How to complete this task:
Go through the records below from the first line and print each one exactly, stopping after the line that contains "reorder the rows". Do not print pictures or anything past that line.
Content starts
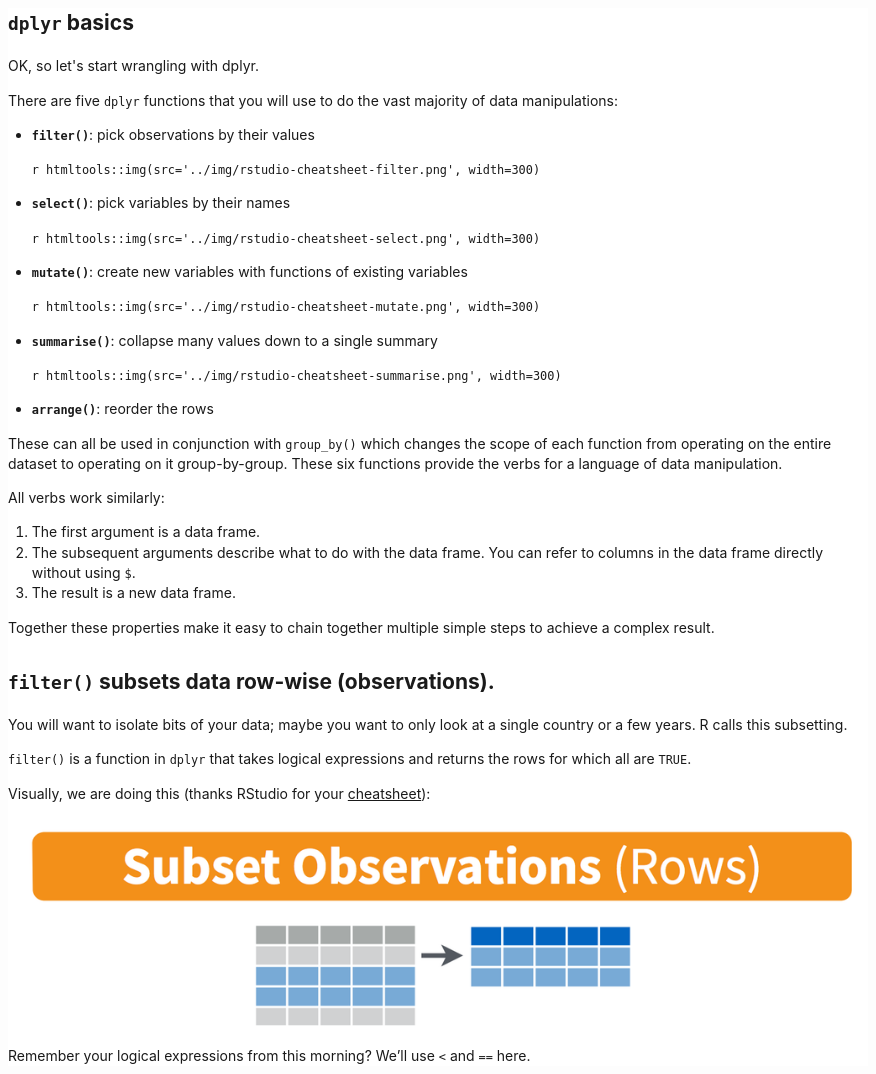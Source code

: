 
## `dplyr` basics

OK, so let's start wrangling with dplyr.

There are five `dplyr` functions that you will use to do the vast majority of data manipulations:

- **`filter()`**: pick observations by their values

  `r htmltools::img(src='../img/rstudio-cheatsheet-filter.png', width=300)` 
    
- **`select()`**: pick variables by their names

  `r htmltools::img(src='../img/rstudio-cheatsheet-select.png', width=300)`
    
- **`mutate()`**: create new variables with functions of existing variables 

  `r htmltools::img(src='../img/rstudio-cheatsheet-mutate.png', width=300)`
    
- **`summarise()`**: collapse many values down to a single summary 

  `r htmltools::img(src='../img/rstudio-cheatsheet-summarise.png', width=300)`
  
- **`arrange()`**: reorder the rows

These can all be used in conjunction with `group_by()` which changes the scope of each function from operating on the entire dataset to operating on it group-by-group. These six functions provide the verbs for a language of data manipulation.

All verbs work similarly:

1. The first argument is a data frame.
2. The subsequent arguments describe what to do with the data frame. You can refer to columns in the data frame directly without using `$`.
3. The result is a new data frame.

Together these properties make it easy to chain together multiple simple steps to achieve a complex result.


## `filter()` subsets data row-wise (observations).

You will want to isolate bits of your data; maybe you want to only look at a single country or a few years. R calls this subsetting. 

`filter()` is a function in `dplyr` that takes logical expressions and returns the rows for which all are `TRUE`. 

Visually, we are doing this (thanks RStudio for your [cheatsheet](http://www.rstudio.com/wp-content/uploads/2015/02/data-wrangling-cheatsheet.pdf)): 

![](../img/rstudio-cheatsheet-filter.png)
Remember your logical expressions from this morning? We’ll use `<` and `==` here.
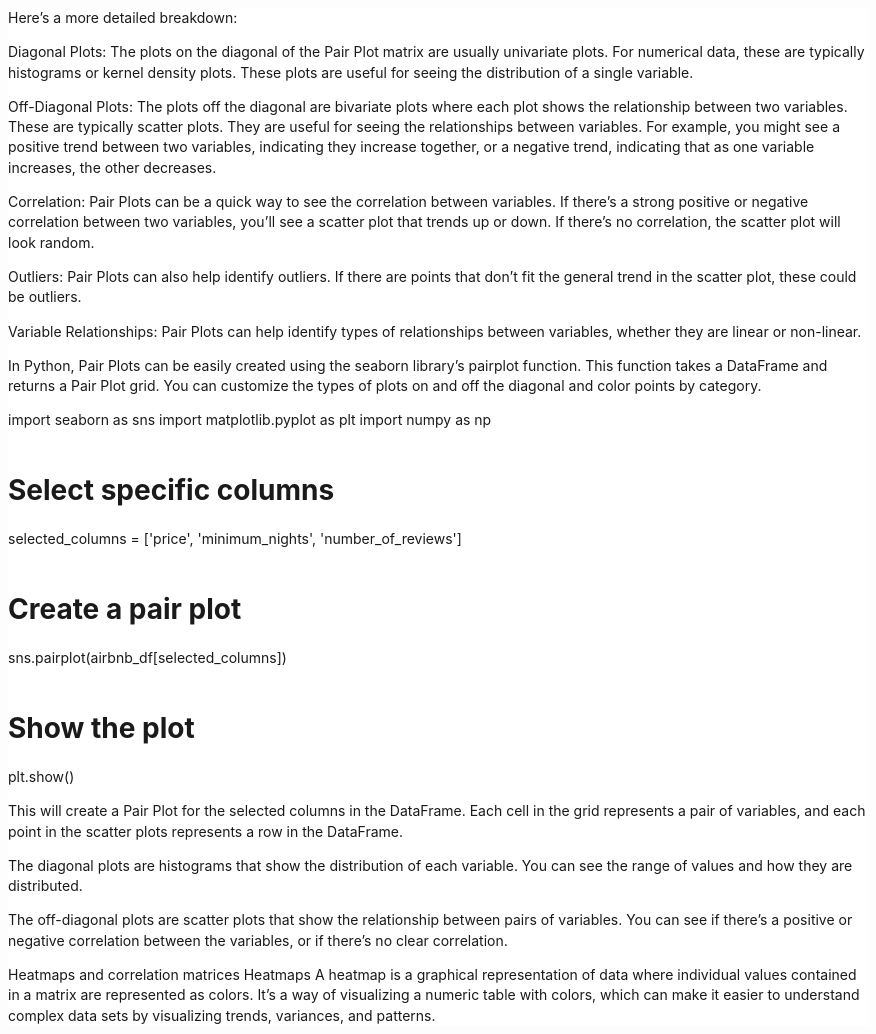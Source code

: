Here’s a more detailed breakdown:

Diagonal Plots: The plots on the diagonal of the Pair Plot matrix are usually univariate plots. For numerical data, these are typically histograms or kernel density plots. These plots are useful for seeing the distribution of a single variable.

Off-Diagonal Plots: The plots off the diagonal are bivariate plots where each plot shows the relationship between two variables. These are typically scatter plots. They are useful for seeing the relationships between variables. For example, you might see a positive trend between two variables, indicating they increase together, or a negative trend, indicating that as one variable increases, the other decreases.

Correlation: Pair Plots can be a quick way to see the correlation between variables. If there’s a strong positive or negative correlation between two variables, you’ll see a scatter plot that trends up or down. If there’s no correlation, the scatter plot will look random.

Outliers: Pair Plots can also help identify outliers. If there are points that don’t fit the general trend in the scatter plot, these could be outliers.

Variable Relationships: Pair Plots can help identify types of relationships between variables, whether they are linear or non-linear.

In Python, Pair Plots can be easily created using the seaborn library’s pairplot function. This function takes a DataFrame and returns a Pair Plot grid. You can customize the types of plots on and off the diagonal and color points by category.

import seaborn as sns
import matplotlib.pyplot as plt
import numpy as np

# Select specific columns
selected_columns = ['price', 'minimum_nights', 'number_of_reviews']

# Create a pair plot
sns.pairplot(airbnb_df[selected_columns])

# Show the plot
plt.show()



This will create a Pair Plot for the selected columns in the DataFrame. Each cell in the grid represents a pair of variables, and each point in the scatter plots represents a row in the DataFrame.

The diagonal plots are histograms that show the distribution of each variable. You can see the range of values and how they are distributed.

The off-diagonal plots are scatter plots that show the relationship between pairs of variables. You can see if there’s a positive or negative correlation between the variables, or if there’s no clear correlation.

Heatmaps and correlation matrices
Heatmaps
A heatmap is a graphical representation of data where individual values contained in a matrix are represented as colors. It’s a way of visualizing a numeric table with colors, which can make it easier to understand complex data sets by visualizing trends, variances, and patterns.
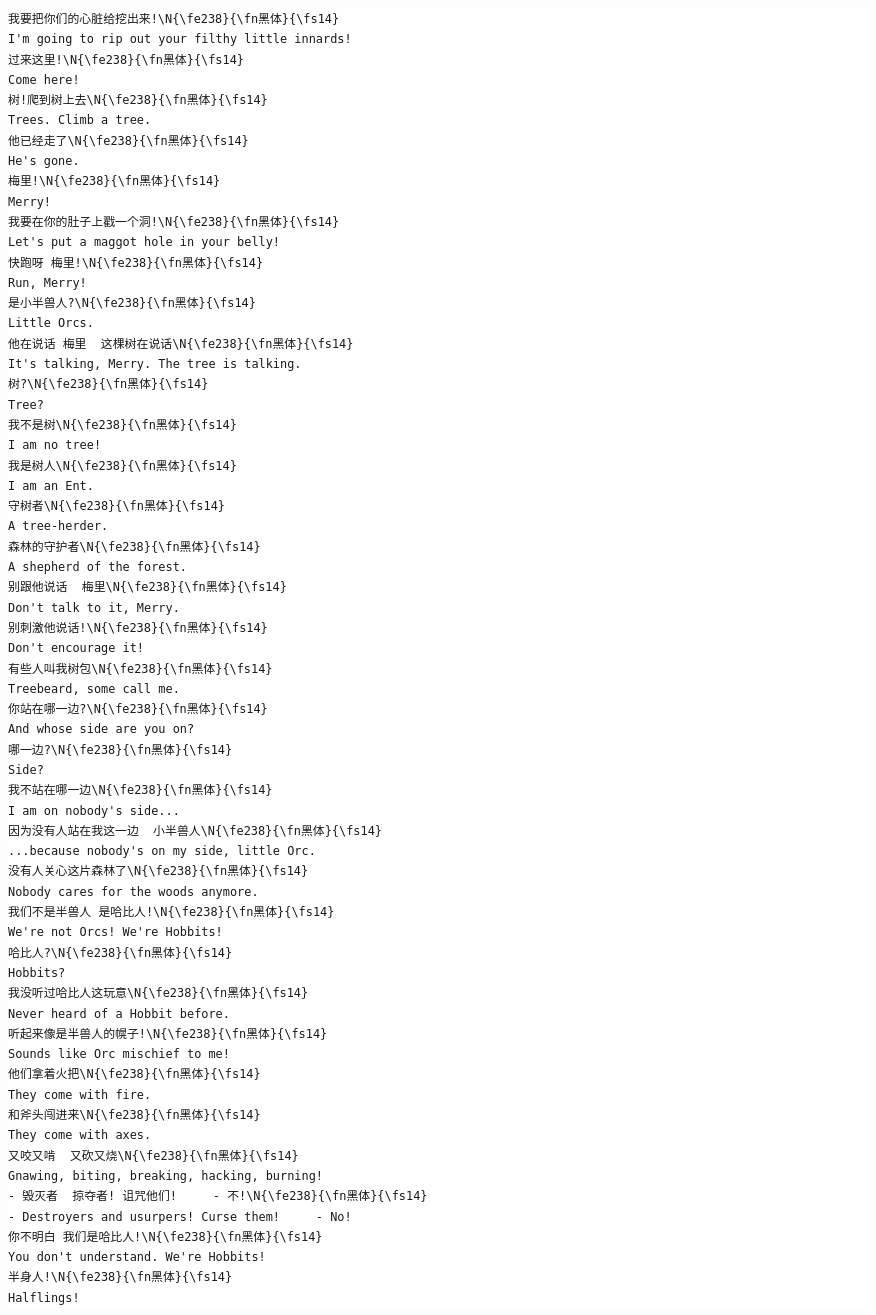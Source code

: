 	我要把你们的心脏给挖出来!\N{\fe238}{\fn黑体}{\fs14}
	I'm going to rip out your filthy little innards!
	过来这里!\N{\fe238}{\fn黑体}{\fs14}
	Come here!
	树!爬到树上去\N{\fe238}{\fn黑体}{\fs14}
	Trees. Climb a tree.
	他已经走了\N{\fe238}{\fn黑体}{\fs14}
	He's gone.
	梅里!\N{\fe238}{\fn黑体}{\fs14}
	Merry!
	我要在你的肚子上戳一个洞!\N{\fe238}{\fn黑体}{\fs14}
	Let's put a maggot hole in your belly!
	快跑呀 梅里!\N{\fe238}{\fn黑体}{\fs14}
	Run, Merry!
	是小半兽人?\N{\fe238}{\fn黑体}{\fs14}
	Little Orcs.
	他在说话 梅里  这棵树在说话\N{\fe238}{\fn黑体}{\fs14}
	It's talking, Merry. The tree is talking.
	树?\N{\fe238}{\fn黑体}{\fs14}
	Tree?
	我不是树\N{\fe238}{\fn黑体}{\fs14}
	I am no tree!
	我是树人\N{\fe238}{\fn黑体}{\fs14}
	I am an Ent.
	守树者\N{\fe238}{\fn黑体}{\fs14}
	A tree-herder.
	森林的守护者\N{\fe238}{\fn黑体}{\fs14}
	A shepherd of the forest.
	别跟他说话  梅里\N{\fe238}{\fn黑体}{\fs14}
	Don't talk to it, Merry.
	别刺激他说话!\N{\fe238}{\fn黑体}{\fs14}
	Don't encourage it!
	有些人叫我树包\N{\fe238}{\fn黑体}{\fs14}
	Treebeard, some call me.
	你站在哪一边?\N{\fe238}{\fn黑体}{\fs14}
	And whose side are you on?
	哪一边?\N{\fe238}{\fn黑体}{\fs14}
	Side?
	我不站在哪一边\N{\fe238}{\fn黑体}{\fs14}
	I am on nobody's side...
	因为没有人站在我这一边  小半兽人\N{\fe238}{\fn黑体}{\fs14}
	...because nobody's on my side, little Orc.
	没有人关心这片森林了\N{\fe238}{\fn黑体}{\fs14}
	Nobody cares for the woods anymore.
	我们不是半兽人 是哈比人!\N{\fe238}{\fn黑体}{\fs14}
	We're not Orcs! We're Hobbits!
	哈比人?\N{\fe238}{\fn黑体}{\fs14}
	Hobbits?
	我没听过哈比人这玩意\N{\fe238}{\fn黑体}{\fs14}
	Never heard of a Hobbit before.
	听起来像是半兽人的幌子!\N{\fe238}{\fn黑体}{\fs14}
	Sounds like Orc mischief to me!
	他们拿着火把\N{\fe238}{\fn黑体}{\fs14}
	They come with fire.
	和斧头闯进来\N{\fe238}{\fn黑体}{\fs14}
	They come with axes.
	又咬又啃  又砍又烧\N{\fe238}{\fn黑体}{\fs14}
	Gnawing, biting, breaking, hacking, burning!
	- 毁灭者  掠夺者! 诅咒他们!     - 不!\N{\fe238}{\fn黑体}{\fs14}
	- Destroyers and usurpers! Curse them!     - No!
	你不明白 我们是哈比人!\N{\fe238}{\fn黑体}{\fs14}
	You don't understand. We're Hobbits!
	半身人!\N{\fe238}{\fn黑体}{\fs14}
	Halflings!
Content ends
Task answer:
Source code

: 
## `dplyr` basics

OK, so let's start wrangling with dplyr.

There are five `dplyr` functions that you will use to do the vast majority of data manipulations:

- **`filter()`**: pick observations by their values

  `r htmltools::img(src='../img/rstudio-cheatsheet-filter.png', width=300)` 
    
- **`select()`**: pick variables by their names

  `r htmltools::img(src='../img/rstudio-cheatsheet-select.png', width=300)`
    
- **`mutate()`**: create new variables with functions of existing variables 

  `r htmltools::img(src='../img/rstudio-cheatsheet-mutate.png', width=300)`
    
- **`summarise()`**: collapse many values down to a single summary 

  `r htmltools::img(src='../img/rstudio-cheatsheet-summarise.png', width=300)`
  
- **`arrange()`**: reorder the rows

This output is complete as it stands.